▸ WHAT IS NEEDED: Extract only the lines running from the top of the entries to the line that holds "- **GA** не требует". Include that line and omit the pictures.

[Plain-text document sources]
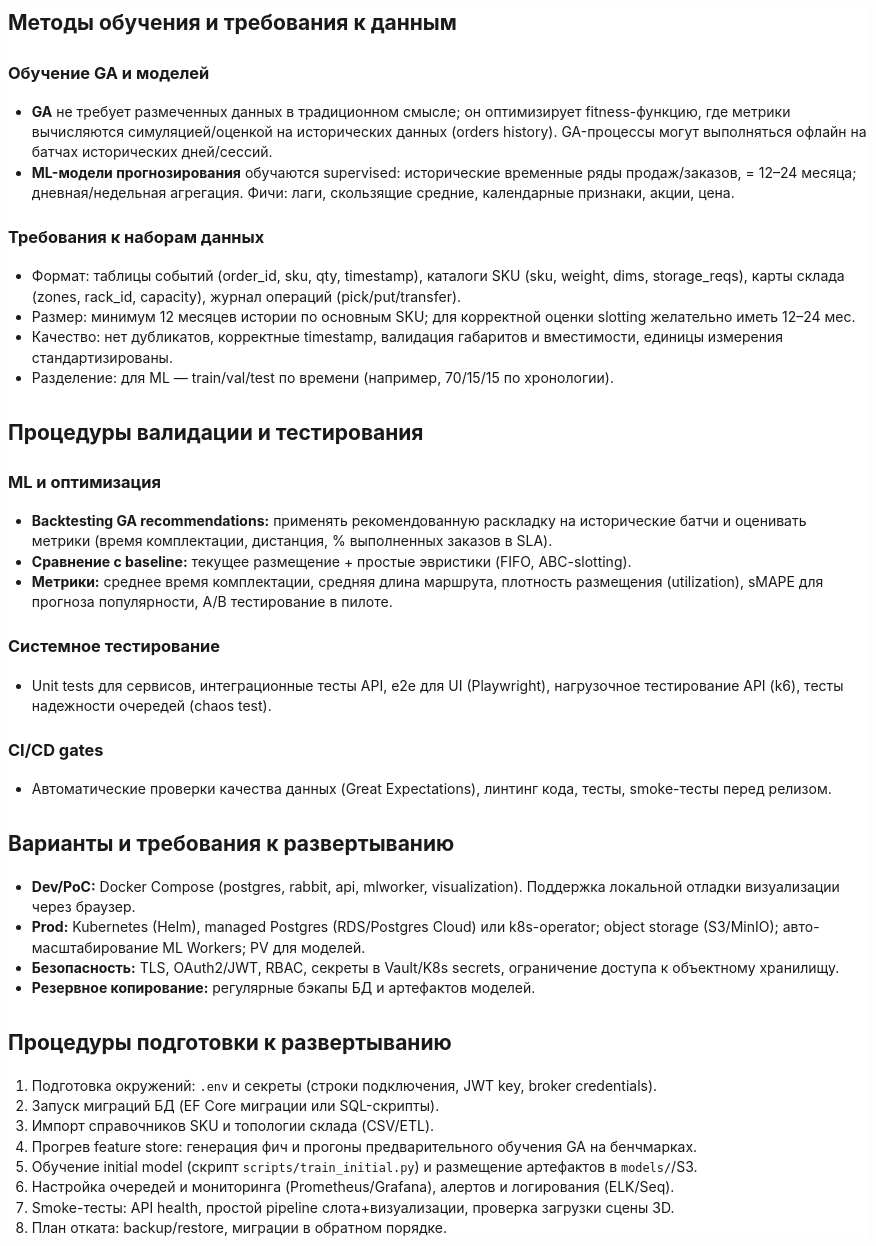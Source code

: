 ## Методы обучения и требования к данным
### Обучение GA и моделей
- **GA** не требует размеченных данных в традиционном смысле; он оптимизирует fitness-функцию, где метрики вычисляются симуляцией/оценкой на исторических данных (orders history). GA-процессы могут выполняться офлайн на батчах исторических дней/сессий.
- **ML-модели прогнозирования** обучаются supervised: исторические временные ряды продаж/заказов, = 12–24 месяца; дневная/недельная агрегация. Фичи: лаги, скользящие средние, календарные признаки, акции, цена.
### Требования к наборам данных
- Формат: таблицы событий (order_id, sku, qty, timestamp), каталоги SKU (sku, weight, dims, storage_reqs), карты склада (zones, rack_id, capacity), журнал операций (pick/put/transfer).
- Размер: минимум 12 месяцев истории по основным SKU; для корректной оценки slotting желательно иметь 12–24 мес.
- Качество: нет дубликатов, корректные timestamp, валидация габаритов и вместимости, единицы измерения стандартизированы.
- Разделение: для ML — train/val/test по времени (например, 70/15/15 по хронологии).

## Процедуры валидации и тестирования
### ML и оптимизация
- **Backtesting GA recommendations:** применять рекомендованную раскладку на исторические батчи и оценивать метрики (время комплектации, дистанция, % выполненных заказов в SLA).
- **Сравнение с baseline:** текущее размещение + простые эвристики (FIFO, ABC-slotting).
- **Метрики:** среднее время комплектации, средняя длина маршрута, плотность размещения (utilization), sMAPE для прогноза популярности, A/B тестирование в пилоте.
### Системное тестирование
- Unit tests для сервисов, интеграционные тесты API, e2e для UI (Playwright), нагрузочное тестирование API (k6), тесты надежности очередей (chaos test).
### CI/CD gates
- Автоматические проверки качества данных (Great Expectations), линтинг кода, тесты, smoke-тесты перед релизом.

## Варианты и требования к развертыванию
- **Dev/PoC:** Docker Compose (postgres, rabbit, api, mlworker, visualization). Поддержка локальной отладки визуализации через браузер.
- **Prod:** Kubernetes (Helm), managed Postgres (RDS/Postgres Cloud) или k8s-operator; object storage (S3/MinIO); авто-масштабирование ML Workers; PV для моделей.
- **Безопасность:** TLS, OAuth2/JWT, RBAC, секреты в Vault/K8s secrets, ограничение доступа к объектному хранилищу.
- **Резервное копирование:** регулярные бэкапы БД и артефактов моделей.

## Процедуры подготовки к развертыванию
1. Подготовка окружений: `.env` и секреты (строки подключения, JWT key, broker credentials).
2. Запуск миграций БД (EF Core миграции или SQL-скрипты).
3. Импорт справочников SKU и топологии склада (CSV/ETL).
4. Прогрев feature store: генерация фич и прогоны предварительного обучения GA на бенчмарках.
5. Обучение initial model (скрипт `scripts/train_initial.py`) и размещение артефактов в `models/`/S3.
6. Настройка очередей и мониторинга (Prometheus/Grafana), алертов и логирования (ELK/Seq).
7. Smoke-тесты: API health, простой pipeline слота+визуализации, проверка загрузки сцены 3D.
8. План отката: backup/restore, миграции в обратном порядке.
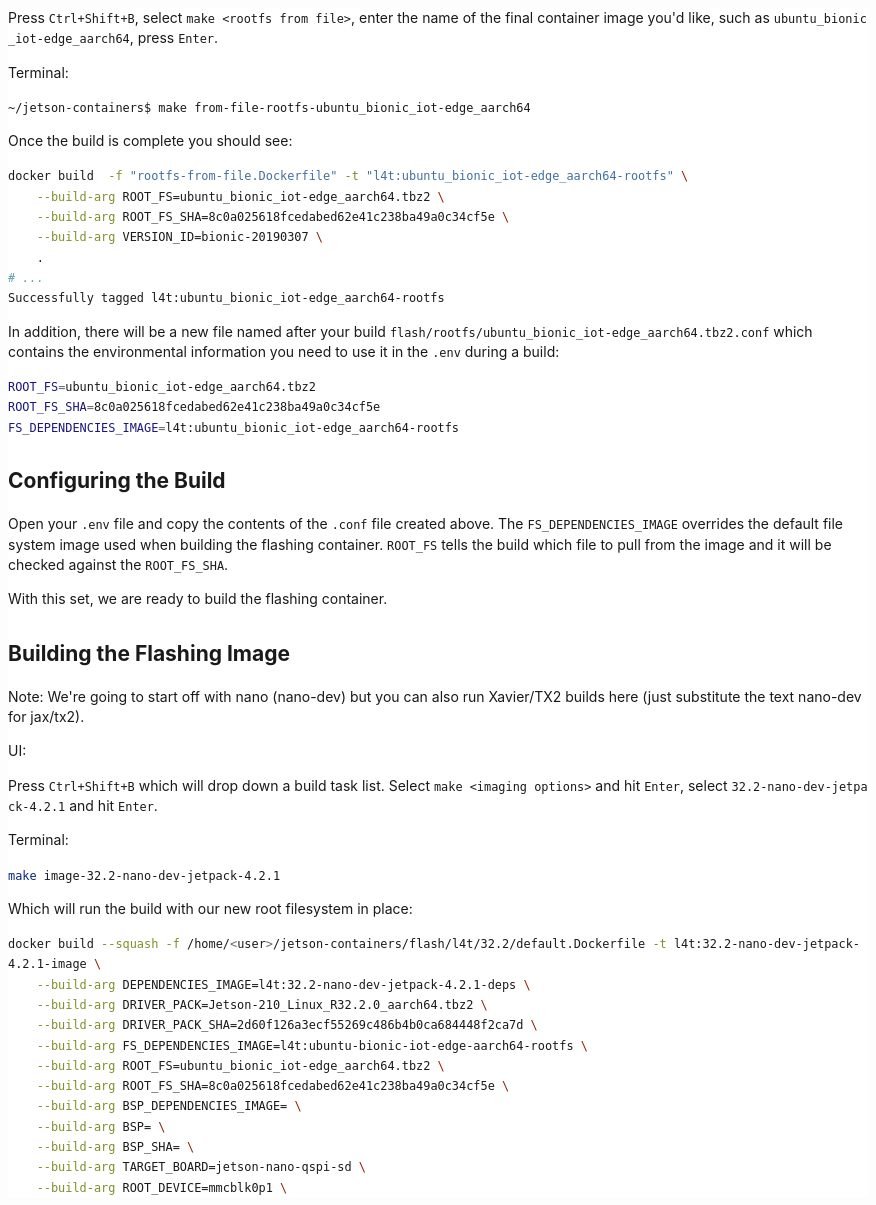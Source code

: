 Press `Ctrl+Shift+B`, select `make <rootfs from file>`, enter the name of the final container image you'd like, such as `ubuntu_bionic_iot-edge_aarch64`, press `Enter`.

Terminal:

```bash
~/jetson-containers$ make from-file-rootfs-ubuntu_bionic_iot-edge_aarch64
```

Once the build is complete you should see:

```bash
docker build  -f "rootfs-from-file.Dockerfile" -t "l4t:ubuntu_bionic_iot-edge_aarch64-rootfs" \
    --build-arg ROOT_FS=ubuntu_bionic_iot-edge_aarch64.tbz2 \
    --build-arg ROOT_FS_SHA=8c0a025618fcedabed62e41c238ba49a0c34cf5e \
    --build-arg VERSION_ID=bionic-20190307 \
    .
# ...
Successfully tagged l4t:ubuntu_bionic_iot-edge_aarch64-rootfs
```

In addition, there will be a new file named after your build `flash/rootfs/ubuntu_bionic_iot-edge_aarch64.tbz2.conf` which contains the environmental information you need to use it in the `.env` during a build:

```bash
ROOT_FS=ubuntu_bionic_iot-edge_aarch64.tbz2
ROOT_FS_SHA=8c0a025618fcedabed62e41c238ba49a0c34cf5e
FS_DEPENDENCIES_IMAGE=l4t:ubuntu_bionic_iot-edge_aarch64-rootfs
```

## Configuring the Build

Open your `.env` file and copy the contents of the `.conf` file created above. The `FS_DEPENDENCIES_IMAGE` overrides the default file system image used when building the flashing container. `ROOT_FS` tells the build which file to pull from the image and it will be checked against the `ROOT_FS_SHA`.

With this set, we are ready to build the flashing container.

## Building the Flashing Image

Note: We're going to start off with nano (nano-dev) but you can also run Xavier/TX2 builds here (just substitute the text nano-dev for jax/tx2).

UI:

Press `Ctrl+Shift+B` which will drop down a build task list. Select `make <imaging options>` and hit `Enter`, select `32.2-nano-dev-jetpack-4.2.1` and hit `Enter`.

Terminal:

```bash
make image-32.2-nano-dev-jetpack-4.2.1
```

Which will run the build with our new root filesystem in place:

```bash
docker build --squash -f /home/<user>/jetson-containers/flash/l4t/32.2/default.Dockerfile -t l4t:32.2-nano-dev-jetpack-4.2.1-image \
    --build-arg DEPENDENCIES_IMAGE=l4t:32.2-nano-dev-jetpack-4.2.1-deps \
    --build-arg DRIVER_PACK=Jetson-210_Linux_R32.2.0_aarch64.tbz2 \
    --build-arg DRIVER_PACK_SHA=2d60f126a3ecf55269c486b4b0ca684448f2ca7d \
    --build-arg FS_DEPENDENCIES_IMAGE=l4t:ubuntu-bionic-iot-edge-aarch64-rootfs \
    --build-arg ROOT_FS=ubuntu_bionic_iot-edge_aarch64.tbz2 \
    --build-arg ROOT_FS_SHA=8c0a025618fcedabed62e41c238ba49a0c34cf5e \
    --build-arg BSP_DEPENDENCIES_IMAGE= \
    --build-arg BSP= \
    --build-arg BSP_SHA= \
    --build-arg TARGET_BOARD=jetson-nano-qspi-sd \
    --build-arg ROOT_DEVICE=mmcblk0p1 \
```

▸ REPLY TO THE TASK:
Source code

: ## Методы обучения и требования к данным
### Обучение GA и моделей
- **GA** не требует размеченных данных в традиционном смысле; он оптимизирует fitness-функцию, где метрики вычисляются симуляцией/оценкой на исторических данных (orders history). GA-процессы могут выполняться офлайн на батчах исторических дней/сессий.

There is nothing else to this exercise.